The following acts shall be punishable:

•(a) Genocide;

•(b) Conspiracy to commit genocide;

•(c) Direct and public incitement to commit genocide;

•(d) Attempt to commit genocide;

•(e) Complicity in genocide.

Ernie Crey, however, disagrees.

The policy adviser for the Stó:lō Tribal Council doesn't dispute the many failed government policies of the past but suggests the term genocide isn't accurate because, for most people, it means the utter destruction of a people.

"I am hard pressed to point to one such case [in Canada]. It would be far easier to point to genocidal policies towards Indians in the U.S., Central and South America," Crey told Yahoo! Canada News, adding that the term 'genocide' doesn't help First Nations move forward today.

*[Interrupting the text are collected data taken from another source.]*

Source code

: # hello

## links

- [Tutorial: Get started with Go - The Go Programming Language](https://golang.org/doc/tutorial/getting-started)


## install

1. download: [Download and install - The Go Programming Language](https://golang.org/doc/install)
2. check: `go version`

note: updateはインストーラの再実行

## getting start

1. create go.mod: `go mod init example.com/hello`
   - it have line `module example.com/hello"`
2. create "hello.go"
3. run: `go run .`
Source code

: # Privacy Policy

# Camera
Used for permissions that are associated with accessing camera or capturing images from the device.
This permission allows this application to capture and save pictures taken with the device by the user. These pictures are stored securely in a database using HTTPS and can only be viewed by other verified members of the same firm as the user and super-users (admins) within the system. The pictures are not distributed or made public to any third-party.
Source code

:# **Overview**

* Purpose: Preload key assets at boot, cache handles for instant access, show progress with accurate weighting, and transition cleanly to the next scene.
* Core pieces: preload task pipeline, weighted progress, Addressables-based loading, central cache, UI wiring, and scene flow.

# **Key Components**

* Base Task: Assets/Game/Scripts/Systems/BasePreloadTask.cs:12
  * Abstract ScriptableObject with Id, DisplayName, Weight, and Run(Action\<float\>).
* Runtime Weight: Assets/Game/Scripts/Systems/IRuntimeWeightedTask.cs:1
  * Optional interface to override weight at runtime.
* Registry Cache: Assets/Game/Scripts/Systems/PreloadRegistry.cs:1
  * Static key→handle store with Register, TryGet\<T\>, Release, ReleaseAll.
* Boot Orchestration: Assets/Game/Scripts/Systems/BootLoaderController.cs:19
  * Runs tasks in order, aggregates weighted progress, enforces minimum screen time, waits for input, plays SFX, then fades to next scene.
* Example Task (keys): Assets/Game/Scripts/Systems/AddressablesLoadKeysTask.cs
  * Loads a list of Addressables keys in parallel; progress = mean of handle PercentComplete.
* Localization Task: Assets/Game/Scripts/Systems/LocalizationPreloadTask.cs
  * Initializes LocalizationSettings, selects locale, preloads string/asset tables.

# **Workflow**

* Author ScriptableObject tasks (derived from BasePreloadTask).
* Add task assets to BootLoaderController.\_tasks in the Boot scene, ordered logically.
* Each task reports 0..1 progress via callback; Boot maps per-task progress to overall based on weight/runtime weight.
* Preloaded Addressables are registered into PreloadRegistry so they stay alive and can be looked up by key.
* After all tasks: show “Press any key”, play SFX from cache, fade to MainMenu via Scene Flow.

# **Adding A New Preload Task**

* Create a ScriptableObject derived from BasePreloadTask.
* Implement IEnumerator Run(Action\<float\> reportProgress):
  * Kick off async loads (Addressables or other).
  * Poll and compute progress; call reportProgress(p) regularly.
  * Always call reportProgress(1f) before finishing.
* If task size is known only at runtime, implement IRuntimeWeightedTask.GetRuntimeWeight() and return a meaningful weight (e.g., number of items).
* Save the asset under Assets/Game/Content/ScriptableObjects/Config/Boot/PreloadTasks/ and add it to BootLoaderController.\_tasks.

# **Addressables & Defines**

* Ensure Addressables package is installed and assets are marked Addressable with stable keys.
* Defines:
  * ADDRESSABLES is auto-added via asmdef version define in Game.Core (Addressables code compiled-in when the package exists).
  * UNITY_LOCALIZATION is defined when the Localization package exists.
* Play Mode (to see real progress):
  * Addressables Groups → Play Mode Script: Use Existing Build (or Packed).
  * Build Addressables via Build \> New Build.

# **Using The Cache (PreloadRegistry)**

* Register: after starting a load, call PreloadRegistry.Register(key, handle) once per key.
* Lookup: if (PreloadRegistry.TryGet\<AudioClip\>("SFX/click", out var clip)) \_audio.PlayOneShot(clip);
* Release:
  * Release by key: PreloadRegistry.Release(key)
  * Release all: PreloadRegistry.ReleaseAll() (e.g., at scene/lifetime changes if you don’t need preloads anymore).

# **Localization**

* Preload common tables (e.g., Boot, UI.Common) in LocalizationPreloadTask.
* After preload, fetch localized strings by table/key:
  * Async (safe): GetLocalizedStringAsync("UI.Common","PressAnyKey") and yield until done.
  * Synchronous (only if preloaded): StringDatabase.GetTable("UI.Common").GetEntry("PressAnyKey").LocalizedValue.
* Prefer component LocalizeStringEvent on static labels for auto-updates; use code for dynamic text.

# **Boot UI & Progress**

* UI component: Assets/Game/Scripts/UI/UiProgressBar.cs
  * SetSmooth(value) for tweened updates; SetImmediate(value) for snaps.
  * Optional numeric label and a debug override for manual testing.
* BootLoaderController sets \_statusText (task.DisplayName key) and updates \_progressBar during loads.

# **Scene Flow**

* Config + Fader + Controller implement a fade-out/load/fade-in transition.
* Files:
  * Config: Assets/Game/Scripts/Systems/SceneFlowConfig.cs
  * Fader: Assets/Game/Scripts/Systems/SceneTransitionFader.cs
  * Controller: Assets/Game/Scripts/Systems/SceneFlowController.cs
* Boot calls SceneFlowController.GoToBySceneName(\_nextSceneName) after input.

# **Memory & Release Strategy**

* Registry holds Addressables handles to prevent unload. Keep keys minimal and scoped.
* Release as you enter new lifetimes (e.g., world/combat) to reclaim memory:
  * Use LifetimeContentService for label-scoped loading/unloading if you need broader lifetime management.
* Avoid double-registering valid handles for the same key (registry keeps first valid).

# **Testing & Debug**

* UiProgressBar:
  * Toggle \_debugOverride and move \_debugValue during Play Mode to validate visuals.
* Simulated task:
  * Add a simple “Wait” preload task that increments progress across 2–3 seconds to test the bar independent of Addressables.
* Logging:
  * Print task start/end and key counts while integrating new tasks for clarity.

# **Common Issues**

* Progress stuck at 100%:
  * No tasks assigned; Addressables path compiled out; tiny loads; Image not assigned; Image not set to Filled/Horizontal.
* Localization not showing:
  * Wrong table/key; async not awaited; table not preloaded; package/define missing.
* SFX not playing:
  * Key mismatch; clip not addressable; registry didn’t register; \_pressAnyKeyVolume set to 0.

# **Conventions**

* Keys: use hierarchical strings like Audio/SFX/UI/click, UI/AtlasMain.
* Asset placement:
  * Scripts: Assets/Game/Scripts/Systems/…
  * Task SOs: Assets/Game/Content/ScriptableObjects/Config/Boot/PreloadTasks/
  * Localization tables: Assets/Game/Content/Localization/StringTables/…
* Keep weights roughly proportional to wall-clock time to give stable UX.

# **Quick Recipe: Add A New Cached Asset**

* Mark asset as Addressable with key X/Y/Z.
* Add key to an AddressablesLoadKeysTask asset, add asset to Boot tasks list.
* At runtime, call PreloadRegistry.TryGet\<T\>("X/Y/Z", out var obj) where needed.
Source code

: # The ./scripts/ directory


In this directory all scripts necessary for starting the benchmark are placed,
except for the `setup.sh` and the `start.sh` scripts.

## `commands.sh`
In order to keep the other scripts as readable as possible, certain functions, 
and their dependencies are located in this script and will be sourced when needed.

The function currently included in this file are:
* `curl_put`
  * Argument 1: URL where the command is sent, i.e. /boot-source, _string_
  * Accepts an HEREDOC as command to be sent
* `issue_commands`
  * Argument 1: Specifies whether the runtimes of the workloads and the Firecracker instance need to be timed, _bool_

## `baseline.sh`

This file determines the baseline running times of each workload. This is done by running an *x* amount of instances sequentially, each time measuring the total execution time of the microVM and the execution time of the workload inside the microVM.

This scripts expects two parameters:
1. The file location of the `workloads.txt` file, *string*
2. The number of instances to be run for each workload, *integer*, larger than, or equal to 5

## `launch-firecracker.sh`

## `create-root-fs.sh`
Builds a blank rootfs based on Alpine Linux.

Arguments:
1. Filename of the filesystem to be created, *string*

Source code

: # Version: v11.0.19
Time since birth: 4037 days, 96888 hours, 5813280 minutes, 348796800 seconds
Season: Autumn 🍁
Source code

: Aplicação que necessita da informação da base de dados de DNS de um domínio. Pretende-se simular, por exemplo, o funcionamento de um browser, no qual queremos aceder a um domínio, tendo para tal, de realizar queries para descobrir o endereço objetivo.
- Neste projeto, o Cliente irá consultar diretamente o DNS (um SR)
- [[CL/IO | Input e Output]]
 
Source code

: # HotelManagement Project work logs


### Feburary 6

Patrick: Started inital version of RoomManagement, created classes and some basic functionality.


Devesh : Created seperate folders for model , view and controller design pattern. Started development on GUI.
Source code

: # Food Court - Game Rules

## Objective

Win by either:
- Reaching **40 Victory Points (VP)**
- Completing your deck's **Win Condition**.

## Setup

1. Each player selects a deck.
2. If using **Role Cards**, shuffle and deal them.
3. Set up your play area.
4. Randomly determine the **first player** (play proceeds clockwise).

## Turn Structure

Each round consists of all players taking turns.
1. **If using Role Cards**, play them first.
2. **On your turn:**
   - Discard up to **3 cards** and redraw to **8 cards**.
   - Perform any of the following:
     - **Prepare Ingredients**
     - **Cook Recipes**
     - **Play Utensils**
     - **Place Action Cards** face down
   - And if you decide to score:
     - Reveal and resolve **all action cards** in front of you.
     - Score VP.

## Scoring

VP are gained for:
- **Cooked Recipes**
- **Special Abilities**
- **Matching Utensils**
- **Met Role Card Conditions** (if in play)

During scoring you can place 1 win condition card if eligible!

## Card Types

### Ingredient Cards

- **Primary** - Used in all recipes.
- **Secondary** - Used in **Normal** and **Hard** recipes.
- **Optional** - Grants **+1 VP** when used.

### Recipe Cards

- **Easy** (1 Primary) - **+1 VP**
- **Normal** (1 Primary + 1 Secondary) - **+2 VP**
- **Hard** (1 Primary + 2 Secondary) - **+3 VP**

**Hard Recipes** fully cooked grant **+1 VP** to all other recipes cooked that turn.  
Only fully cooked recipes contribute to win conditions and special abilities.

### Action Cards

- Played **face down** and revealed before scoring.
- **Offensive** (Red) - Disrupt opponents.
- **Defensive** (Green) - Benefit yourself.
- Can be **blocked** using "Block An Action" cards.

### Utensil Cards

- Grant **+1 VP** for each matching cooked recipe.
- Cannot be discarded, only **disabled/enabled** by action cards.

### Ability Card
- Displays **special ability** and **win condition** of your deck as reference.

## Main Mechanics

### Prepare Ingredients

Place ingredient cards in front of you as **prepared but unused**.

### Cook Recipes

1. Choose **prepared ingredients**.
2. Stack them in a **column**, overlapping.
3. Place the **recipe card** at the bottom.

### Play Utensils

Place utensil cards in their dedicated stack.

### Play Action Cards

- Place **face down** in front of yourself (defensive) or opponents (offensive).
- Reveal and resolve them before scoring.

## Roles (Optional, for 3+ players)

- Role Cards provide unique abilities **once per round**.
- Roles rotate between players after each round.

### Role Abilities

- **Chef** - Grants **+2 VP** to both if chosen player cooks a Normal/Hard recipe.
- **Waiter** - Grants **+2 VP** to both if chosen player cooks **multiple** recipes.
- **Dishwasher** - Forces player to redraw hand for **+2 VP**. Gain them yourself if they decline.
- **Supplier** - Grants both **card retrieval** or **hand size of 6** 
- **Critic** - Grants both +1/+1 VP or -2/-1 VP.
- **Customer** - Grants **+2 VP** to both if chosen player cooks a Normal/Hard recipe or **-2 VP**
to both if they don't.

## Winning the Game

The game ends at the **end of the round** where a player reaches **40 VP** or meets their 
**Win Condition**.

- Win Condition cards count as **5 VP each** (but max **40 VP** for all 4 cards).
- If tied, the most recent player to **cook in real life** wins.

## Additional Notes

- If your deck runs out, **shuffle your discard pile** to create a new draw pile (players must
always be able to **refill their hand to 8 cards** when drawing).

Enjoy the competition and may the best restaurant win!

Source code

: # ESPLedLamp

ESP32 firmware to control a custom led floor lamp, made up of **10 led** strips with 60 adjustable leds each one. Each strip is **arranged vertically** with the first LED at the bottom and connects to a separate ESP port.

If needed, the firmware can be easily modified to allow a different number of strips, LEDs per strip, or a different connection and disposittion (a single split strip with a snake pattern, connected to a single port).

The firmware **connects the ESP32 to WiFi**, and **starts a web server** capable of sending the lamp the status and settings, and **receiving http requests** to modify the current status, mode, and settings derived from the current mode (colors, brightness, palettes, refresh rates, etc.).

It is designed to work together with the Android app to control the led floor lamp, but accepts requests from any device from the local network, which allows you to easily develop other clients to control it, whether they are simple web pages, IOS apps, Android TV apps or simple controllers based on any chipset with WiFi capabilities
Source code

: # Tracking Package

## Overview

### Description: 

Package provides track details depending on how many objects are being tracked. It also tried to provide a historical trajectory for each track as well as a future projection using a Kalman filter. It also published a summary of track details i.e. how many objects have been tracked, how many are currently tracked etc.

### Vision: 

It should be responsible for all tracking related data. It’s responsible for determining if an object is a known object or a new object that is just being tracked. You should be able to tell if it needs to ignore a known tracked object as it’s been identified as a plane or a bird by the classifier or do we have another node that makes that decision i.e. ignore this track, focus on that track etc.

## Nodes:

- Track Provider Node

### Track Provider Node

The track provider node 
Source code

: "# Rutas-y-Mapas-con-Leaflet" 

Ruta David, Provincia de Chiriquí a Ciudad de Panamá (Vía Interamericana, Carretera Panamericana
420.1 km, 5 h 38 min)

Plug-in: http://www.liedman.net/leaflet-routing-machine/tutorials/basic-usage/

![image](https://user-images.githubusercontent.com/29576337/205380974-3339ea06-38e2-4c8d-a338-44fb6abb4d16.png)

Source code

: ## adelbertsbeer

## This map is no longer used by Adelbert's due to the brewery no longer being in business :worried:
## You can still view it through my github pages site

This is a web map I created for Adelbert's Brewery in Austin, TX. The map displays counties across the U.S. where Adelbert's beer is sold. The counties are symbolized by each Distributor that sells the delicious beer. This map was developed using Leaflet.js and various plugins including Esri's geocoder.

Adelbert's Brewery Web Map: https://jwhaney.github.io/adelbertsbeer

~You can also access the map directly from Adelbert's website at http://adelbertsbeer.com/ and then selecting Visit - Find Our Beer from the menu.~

"In the Canadian context, one might more accurately speak of 'cultural genocide', as opposed to the annihilation of a people. But even here, we must be ever aware of the context in which government and church groups sought to transform traditional Aboriginal societies into something more closely resembling Euro-Canadian societies.

"And many Aboriginal people overlook the fact that both church and government inoculated Aboriginal people against a host of communicable diseases like smallpox, measles and so forth. Hardly the actions of people intent on genocide."

[ Related: Do we need a national inquiry into missing or murdered aboriginal women? ]

The Canadian Museum for Human Rights will be the first museum solely dedicated to the human rights in Canada.

According to its website, it's also the first national museum to be established since 1967 and the first outside the National Capital Region.

The CMHR is expected to have a significant collection of aboriginal history.